Figure vénérable de la musique électronique allemande, Boys Noize, alias du producteur Alex Ridha, aurait pu devenir une sorte de monument vivant prêt à recevoir les honneurs et révérences de la toujours plus foisonnante scène berlinoise, à l’instar de Modeselektor ou des frères Kalkbrenner.
Mais le monde – pourtant vaste – de la musique de club est trop étriqué pour le musicien, même depuis qu’il a quitté sa ville natale de Hambourg pour la capitale allemande, il y a maintenant quelques décennies. Les chemins tout tracés et les étiquettes, très peu pour lui. Boys Noize met un point d’honneur à construire une forteresse musicale en forme d’autoportrait quasi dadaïste, en refusant soigneusement de produire deux fois la même chose.

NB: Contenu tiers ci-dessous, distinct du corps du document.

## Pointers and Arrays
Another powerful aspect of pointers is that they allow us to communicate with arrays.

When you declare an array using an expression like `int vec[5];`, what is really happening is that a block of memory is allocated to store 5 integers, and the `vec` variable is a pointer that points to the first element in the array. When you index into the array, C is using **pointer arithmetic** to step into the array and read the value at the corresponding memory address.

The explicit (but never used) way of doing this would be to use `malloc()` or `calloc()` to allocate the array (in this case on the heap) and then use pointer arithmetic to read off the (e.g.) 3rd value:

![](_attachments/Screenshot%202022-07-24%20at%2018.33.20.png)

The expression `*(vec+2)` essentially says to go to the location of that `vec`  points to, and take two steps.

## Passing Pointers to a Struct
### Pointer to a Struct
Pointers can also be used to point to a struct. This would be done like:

Pour cette raison, le DJ et producteur a refusé, avant même la sortie de son premier album, d’appartenir à un label. La meilleure façon d’être dans le circuit, c’est de l’observer du dehors. Alors il a fondé, il y a seize ans, son propre label, Boysnoize Records, subtil mélange de savoir-faire professionnel et d’éthique DIY, sur lequel il s’en donne à cœur joie avec ses nombreux projets, en solo ou à plusieurs, et fait découvrir ses protégés, tout en séduisant quelques illustres amis qui apportent aussi leur pierre à l’édifice : Chilly Gonzales, Peaches ou Scissor Sisters ont tous fait une éphémère étape berlinoise. Et le label ne chôme pas : si +/- (prononcez «Polarity») est le cinquième album de Boys Noize, il est aussi sa 200e sortie!

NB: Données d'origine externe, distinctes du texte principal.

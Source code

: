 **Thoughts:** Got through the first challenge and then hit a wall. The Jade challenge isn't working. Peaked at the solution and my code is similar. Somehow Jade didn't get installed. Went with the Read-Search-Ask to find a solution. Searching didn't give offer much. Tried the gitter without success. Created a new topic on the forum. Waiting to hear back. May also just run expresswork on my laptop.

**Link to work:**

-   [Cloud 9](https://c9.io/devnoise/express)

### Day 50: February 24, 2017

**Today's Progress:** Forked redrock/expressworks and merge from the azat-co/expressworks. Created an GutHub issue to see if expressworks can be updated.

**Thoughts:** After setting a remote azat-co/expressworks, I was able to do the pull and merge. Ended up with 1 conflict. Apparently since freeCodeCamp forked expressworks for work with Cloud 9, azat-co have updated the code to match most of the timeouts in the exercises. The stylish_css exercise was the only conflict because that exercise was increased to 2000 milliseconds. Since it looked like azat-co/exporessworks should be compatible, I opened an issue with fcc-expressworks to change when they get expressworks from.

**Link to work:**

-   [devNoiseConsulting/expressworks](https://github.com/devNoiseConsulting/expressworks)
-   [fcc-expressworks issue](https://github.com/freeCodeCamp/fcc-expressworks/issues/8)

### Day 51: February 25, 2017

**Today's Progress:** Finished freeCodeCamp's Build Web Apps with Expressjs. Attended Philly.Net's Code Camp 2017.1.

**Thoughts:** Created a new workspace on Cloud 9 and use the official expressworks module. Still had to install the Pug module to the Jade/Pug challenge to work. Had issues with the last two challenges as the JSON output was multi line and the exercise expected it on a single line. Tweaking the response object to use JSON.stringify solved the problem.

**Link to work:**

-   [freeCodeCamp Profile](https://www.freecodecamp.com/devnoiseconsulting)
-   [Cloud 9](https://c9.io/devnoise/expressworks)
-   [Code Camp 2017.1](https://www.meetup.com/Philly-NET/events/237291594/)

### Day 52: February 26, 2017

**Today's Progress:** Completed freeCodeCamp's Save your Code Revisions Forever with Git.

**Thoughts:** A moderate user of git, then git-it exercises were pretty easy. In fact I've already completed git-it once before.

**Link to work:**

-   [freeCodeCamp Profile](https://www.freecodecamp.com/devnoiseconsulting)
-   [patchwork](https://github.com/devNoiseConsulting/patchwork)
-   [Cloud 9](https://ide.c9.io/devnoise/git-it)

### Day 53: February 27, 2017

Après Mayday (2016), Boys Noize semblait avoir mis au second plan ses explorations de la dance music purement electro, allant trouver son bonheur vers d’autres horizons. Il produit des morceaux pour Lady Gaga (Rain on Me, avec Ariana Grande, récompensé par un Grammy en mars dernier), Frank Ocean (DHL) ou encore A$AP Rocky (Babushka Boi), toujours en restant soigneusement hors du système. Des explorations entre la «club culture» et la pop ou le rap, de sa réticence au «mainstream» à son envie de rapprocher les genres, tout en lui témoigne de la polarité, des dualités qu’il explore dans ce nouveau disque.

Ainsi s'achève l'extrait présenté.